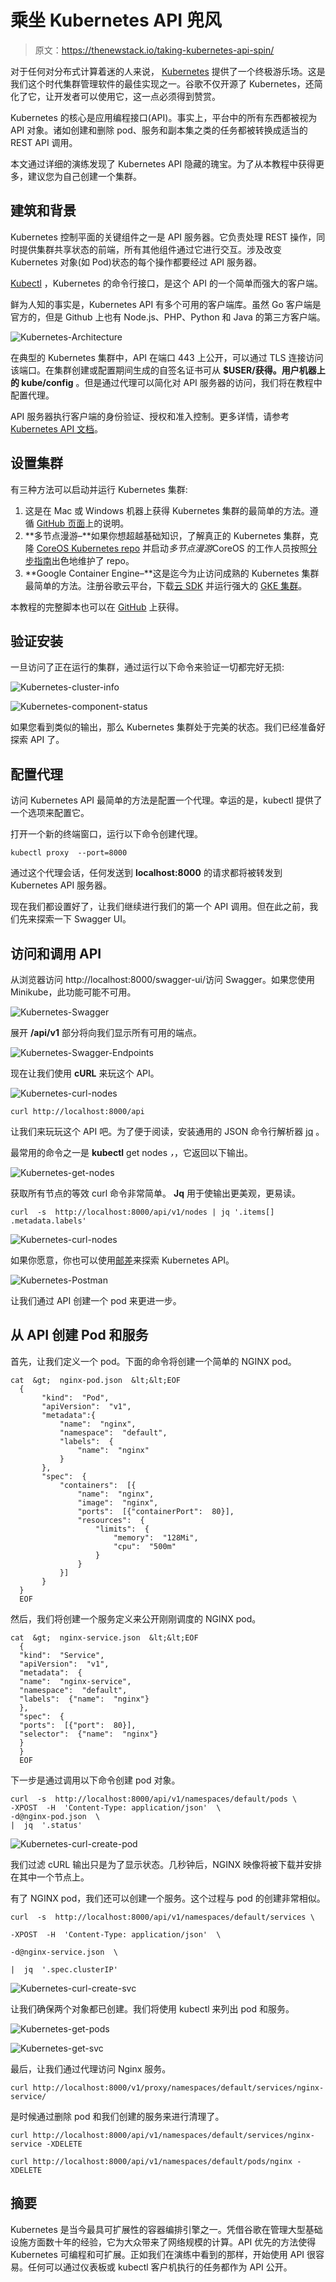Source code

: # 乘坐 Kubernetes API 兜风

> 原文：<https://thenewstack.io/taking-kubernetes-api-spin/>

对于任何对分布式计算着迷的人来说， [Kubernetes](http://kubernetes.io/) 提供了一个终极游乐场。这是我们这个时代集群管理软件的最佳实现之一。谷歌不仅开源了 Kubernetes，还简化了它，让开发者可以使用它，这一点必须得到赞赏。

Kubernetes 的核心是应用编程接口(API)。事实上，平台中的所有东西都被视为 API 对象。诸如创建和删除 pod、服务和副本集之类的任务都被转换成适当的 REST API 调用。

本文通过详细的演练发现了 Kubernetes API 隐藏的瑰宝。为了从本教程中获得更多，建议您为自己创建一个集群。

## 建筑和背景

Kubernetes 控制平面的关键组件之一是 API 服务器。它负责处理 REST 操作，同时提供集群共享状态的前端，所有其他组件通过它进行交互。涉及改变 Kubernetes 对象(如 Pod)状态的每个操作都要经过 API 服务器。

[Kubectl](http://kubernetes.io/docs/user-guide/kubectl-overview/) ，Kubernetes 的命令行接口，是这个 API 的一个简单而强大的客户端。

鲜为人知的事实是，Kubernetes API 有多个可用的客户端库。虽然 Go 客户端是官方的，但是 Github 上也有 Node.js、PHP、Python 和 Java 的第三方客户端。

![Kubernetes-Architecture](img/c15df400321c2826438050c225dd1001.png)

在典型的 Kubernetes 集群中，API 在端口 443 上公开，可以通过 TLS 连接访问该端口。在集群创建或配置期间生成的自签名证书可从 **$USER/获得。用户机器上的 kube/config** 。但是通过代理可以简化对 API 服务器的访问，我们将在教程中配置代理。

API 服务器执行客户端的身份验证、授权和准入控制。更多详情，请参考 [Kubernetes API 文档](http://kubernetes.io/docs/admin/accessing-the-api/)。

## 设置集群

有三种方法可以启动并运行 Kubernetes 集群:

1.  这是在 Mac 或 Windows 机器上获得 Kubernetes 集群的最简单的方法。遵循 [GitHub 页面](https://github.com/kubernetes/minikube)上的说明。
2.  **多节点漫游–**如果你想超越基础知识，了解真正的 Kubernetes 集群，克隆 [CoreOS Kubernetes repo](https://github.com/coreos/coreos-kubernetes) 并启动*多节点漫游*CoreOS 的工作人员按照[分步指南](https://coreos.com/kubernetes/docs/latest/kubernetes-on-vagrant.html)出色地维护了 repo。
3.  **Google Container Engine–**这是迄今为止访问成熟的 Kubernetes 集群最简单的方法。注册谷歌云平台，下载[云 SDK](https://cloud.google.com/sdk/downloads) 并运行强大的 [GKE 集群](https://cloud.google.com/container-engine/docs/clusters/operations)。

本教程的完整脚本也可以在 [GitHub](https://github.com/janakiramm/k8s-api-tutorial) 上获得。

## 验证安装

一旦访问了正在运行的集群，通过运行以下命令来验证一切都完好无损:

![Kubernetes-cluster-info](img/19f4c0b656efca2251d60dc40d6fecef.png)

![Kubernetes-component-status](img/9a18557e5643ed5b750c873008a90d79.png)

如果您看到类似的输出，那么 Kubernetes 集群处于完美的状态。我们已经准备好探索 API 了。

## 配置代理

访问 Kubernetes API 最简单的方法是配置一个代理。幸运的是，kubectl 提供了一个选项来配置它。

打开一个新的终端窗口，运行以下命令创建代理。

```
kubectl proxy  --port=8000

```



通过这个代理会话，任何发送到 **localhost:8000** 的请求都将被转发到 Kubernetes API 服务器。

现在我们都设置好了，让我们继续进行我们的第一个 API 调用。但在此之前，我们先来探索一下 Swagger UI。

## 访问和调用 API

从浏览器访问 http://localhost:8000/swagger-ui/访问 Swagger。如果您使用 Minikube，此功能可能不可用。

![Kubernetes-Swagger](img/db2a09346f672bd460b0f1c51f383eb1.png)

展开 **/api/v1** 部分将向我们显示所有可用的端点。

![Kubernetes-Swagger-Endpoints](img/ec1639eeeca3b2789b2eab1c447d9998.png)

现在让我们使用 **cURL** 来玩这个 API。

![Kubernetes-curl-nodes](img/24a8c46793044fad339e4f7c2a642c4d.png)

```
curl http://localhost:8000/api

```

让我们来玩玩这个 API 吧。为了便于阅读，安装通用的 JSON 命令行解析器 [jq](https://stedolan.github.io/jq/) 。

最常用的命令之一是 **kubectl** get nodes *，*，它返回以下输出。

![Kubernetes-get-nodes](img/50326f782e695472a893ca8c96900de6.png)

获取所有节点的等效 curl 命令非常简单。 **Jq** 用于使输出更美观，更易读。

```
curl  -s  http://localhost:8000/api/v1/nodes | jq '.items[] .metadata.labels'

```

![Kubernetes-curl-nodes](img/9b91f679c7cc3be6148083fae833ca8c.png)

如果你愿意，你也可以使用[邮差](https://www.getpostman.com/)来探索 Kubernetes API。

![Kubernetes-Postman](img/684a37e6dc43f92b8ee245a49bb09320.png)

让我们通过 API 创建一个 pod 来更进一步。

## 从 API 创建 Pod 和服务

首先，让我们定义一个 pod。下面的命令将创建一个简单的 NGINX pod。

```
cat  &gt;  nginx-pod.json  &lt;&lt;EOF
  {
       "kind":  "Pod",
       "apiVersion":  "v1",
       "metadata":{
           "name":  "nginx",
           "namespace":  "default",
           "labels":  {
               "name":  "nginx"
           }
       },
       "spec":  {
           "containers":  [{
               "name":  "nginx",
               "image":  "nginx",
               "ports":  [{"containerPort":  80}],
               "resources":  {
                   "limits":  {
                       "memory":  "128Mi",
                       "cpu":  "500m"
                   }
               }
           }]
       }
  }
  EOF

```

然后，我们将创建一个服务定义来公开刚刚调度的 NGINX pod。

```
cat  &gt;  nginx-service.json  &lt;&lt;EOF
  {
  "kind":  "Service",
  "apiVersion":  "v1",
  "metadata":  {
  "name":  "nginx-service",
  "namespace":  "default",
  "labels":  {"name":  "nginx"}
  },
  "spec":  {
  "ports":  [{"port":  80}],
  "selector":  {"name":  "nginx"}
  }
  }
  EOF

```

下一步是通过调用以下命令创建 pod 对象。

```
curl  -s  http://localhost:8000/api/v1/namespaces/default/pods \
-XPOST  -H  'Content-Type: application/json'  \
-d@nginx-pod.json  \
|  jq  '.status'

```

![Kubernetes-curl-create-pod](img/e598431c08eee89e09b9d85c54c67d1d.png)

我们过滤 cURL 输出只是为了显示状态。几秒钟后，NGINX 映像将被下载并安排在其中一个节点上。

有了 NGINX pod，我们还可以创建一个服务。这个过程与 pod 的创建非常相似。

```
curl  -s  http://localhost:8000/api/v1/namespaces/default/services \

-XPOST  -H  'Content-Type: application/json'  \

-d@nginx-service.json  \

|  jq  '.spec.clusterIP'

```

![Kubernetes-curl-create-svc](img/46568ec1de885dfdff53473c8fc1f90c.png)

让我们确保两个对象都已创建。我们将使用 kubectl 来列出 pod 和服务。

![Kubernetes-get-pods](img/a56bdbee6d730d90bb131fced438254a.png)

![Kubernetes-get-svc](img/aa3fdebd57992c6aa446d8c78ba353da.png)

最后，让我们通过代理访问 Nginx 服务。

```
curl http://localhost:8000/v1/proxy/namespaces/default/services/nginx-service/

```



是时候通过删除 pod 和我们创建的服务来进行清理了。

```
curl http://localhost:8000/api/v1/namespaces/default/services/nginx-service -XDELETE

```

```
curl http://localhost:8000/api/v1/namespaces/default/pods/nginx -XDELETE

```

## 摘要

Kubernetes 是当今最具可扩展性的容器编排引擎之一。凭借谷歌在管理大型基础设施方面数十年的经验，它为大众带来了网络规模的计算。API 优先的方法使得 Kubernetes 可编程和可扩展。正如我们在演练中看到的那样，开始使用 API 很容易。任何可以通过仪表板或 kubectl 客户机执行的任务都作为 API 公开。

<svg xmlns:xlink="http://www.w3.org/1999/xlink" viewBox="0 0 68 31" version="1.1"><title>Group</title> <desc>Created with Sketch.</desc></svg>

:: PROBLEM TO SOLVE ::
Tally the lines of the material that hold the word "localhost", and state only that tally.

:: OUTPUT BELOW ::
9